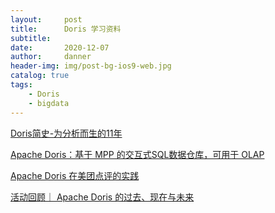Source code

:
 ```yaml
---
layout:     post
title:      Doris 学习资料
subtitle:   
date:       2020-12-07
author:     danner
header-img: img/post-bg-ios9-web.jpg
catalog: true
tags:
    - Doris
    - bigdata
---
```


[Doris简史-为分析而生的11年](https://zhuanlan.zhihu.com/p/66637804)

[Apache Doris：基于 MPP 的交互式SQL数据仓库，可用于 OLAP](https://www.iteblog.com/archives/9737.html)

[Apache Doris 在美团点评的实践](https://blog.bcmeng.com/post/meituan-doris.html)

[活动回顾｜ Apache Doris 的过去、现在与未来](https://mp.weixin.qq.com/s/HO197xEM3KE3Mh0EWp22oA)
________________
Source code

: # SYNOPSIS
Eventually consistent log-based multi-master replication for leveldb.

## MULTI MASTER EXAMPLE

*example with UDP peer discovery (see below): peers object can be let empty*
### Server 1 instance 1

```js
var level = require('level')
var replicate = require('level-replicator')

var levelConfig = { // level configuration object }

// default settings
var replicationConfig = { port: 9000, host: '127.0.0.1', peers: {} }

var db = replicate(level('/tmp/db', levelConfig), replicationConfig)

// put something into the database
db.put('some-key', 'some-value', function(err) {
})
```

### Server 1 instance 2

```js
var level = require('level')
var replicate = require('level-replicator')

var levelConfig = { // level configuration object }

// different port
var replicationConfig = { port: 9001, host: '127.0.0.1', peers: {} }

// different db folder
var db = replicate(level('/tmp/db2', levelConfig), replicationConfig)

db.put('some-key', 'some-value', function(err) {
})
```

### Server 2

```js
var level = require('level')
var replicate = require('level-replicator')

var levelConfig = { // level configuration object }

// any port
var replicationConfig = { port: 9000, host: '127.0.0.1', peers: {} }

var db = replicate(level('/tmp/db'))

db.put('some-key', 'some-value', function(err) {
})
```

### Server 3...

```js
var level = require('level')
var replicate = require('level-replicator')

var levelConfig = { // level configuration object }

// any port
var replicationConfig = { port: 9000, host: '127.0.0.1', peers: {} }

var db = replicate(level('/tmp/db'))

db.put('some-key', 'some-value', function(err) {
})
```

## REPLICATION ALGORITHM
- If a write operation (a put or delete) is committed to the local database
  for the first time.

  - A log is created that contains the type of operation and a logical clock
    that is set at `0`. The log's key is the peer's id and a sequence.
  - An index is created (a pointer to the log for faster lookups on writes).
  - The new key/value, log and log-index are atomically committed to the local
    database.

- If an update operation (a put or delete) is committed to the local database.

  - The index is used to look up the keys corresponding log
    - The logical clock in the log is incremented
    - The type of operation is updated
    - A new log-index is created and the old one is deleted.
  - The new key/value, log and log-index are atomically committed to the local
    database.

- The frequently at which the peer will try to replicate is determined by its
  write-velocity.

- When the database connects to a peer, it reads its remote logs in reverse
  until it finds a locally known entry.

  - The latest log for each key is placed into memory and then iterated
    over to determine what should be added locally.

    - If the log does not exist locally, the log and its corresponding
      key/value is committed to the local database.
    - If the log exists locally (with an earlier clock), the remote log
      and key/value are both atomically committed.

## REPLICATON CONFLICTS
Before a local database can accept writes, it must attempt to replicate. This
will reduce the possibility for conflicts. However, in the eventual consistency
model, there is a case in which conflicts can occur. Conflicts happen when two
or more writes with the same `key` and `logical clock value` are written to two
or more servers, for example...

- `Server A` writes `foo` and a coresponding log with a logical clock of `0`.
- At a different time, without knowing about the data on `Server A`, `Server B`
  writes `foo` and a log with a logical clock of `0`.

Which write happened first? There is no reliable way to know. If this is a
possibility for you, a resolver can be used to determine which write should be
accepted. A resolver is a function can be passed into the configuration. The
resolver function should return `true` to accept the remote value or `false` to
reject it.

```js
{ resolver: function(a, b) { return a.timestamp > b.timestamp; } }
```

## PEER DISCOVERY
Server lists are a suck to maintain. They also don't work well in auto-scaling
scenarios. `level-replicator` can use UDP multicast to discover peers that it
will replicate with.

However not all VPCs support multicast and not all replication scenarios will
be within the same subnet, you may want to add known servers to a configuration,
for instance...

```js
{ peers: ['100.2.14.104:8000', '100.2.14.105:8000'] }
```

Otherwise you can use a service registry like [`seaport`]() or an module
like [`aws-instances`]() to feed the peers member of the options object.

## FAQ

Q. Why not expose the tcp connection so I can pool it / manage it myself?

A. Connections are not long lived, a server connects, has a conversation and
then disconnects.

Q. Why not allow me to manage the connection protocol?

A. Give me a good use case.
________________
What the task requires | Starting at the line above that holds "until it finds a locally known entry." and ending at the line that holds "possibility for you, a", transcribe each line exactly and include no other lines.

Task result |
  until it finds a locally known entry.

  - The latest log for each key is placed into memory and then iterated
    over to determine what should be added locally.

    - If the log does not exist locally, the log and its corresponding
      key/value is committed to the local database.
    - If the log exists locally (with an earlier clock), the remote log
      and key/value are both atomically committed.

## REPLICATON CONFLICTS
Before a local database can accept writes, it must attempt to replicate. This
will reduce the possibility for conflicts. However, in the eventual consistency
model, there is a case in which conflicts can occur. Conflicts happen when two
or more writes with the same `key` and `logical clock value` are written to two
or more servers, for example...

- `Server A` writes `foo` and a coresponding log with a logical clock of `0`.
- At a different time, without knowing about the data on `Server A`, `Server B`
  writes `foo` and a log with a logical clock of `0`.

Which write happened first? There is no reliable way to know. If this is a
possibility for you, a resolver can be used to determine which write should be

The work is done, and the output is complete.